01-28-2016 04:07 AM
Hi,
i came across a situation which gets me to ask about a detail of RPL logic which is deceiving me.
Im mostly running asr9k with 5.1.3 or 5.2.4 in the lab although I doubt my query is platform specific
So, If I apply RPL inbound on a BGP session upstream from where I receive a number of prefixes including default, how does XR/RPL handle the following ?
if destination in (1.0.0.0/24) and destination in (2.0.0.0/24) then
pass
does the above even make sense logically, as in does the RPL examine one prefix at a time in the BGP feed ? If so 1.0.0.0/24 can never be 2.0.0.0/24, unless the RPL says I will accept 1.0.0.0/24 since I also have 2.0.0.0/24 being advertised to me via BGP from this same peer ?

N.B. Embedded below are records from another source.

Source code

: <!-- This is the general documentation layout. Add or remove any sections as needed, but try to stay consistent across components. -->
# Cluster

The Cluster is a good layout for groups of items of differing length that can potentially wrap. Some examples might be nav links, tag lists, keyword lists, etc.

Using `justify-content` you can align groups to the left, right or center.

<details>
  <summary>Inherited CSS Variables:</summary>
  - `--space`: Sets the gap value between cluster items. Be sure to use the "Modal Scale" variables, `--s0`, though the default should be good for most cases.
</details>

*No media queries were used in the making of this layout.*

Quick test in the lab actually accepts 1.0.0.0/24 and installs it in FIB, so Im a little bit confused about the logic, since even if the parser allowed commit for something seeming illogical, XR is also generally a normally closed, deny all approach, as opposed to IOS, so I would have expected not to see prefix in FIB, but Im clearly missing something
cheers
Mark
02-01-2016 01:42 PM
RPL should be parsed a route element at a time, of the 25k routes you might get from a peer, they should never interact with one another in the RPL. I think that if you have just the RPL above you have posted and the route 1.0.0.0/24 gets entered into the RIB, I think that is an error/bug. I don't see anything wrong particularly with your RPL, because there's nothing wrong with calling out different prefix-sets in different locations. I.e., RPL towards peer A, use prefix-set 1 and 2, RPL towards peer B, use prefix-set 2 and 3. Obviously using two prefix-sets that have no intersecting elements in an AND match is a little bit absurd and unlikely to appear in real life, but that's irrelevant to how it should behave.
02-02-2016 06:49 AM
thanks for your feedback Aaron
I was trying to build some logic around "accept prefix (1) if prefix (2) is present"
I agree that this would make no sense if the RPL is processed prefix at at time from the BGP peer, which was my suspicion, but was worth a shot, especially since prefix was accepted in the lab !
thanks
Mark
02-02-2016 07:27 AM
You might look into some other elements though - like 'rib-has-route' would enable the RPL to look through the entire rib as an AND condition to look for a route, but I don't know of a way to constrain that element to routes from a certain peer only.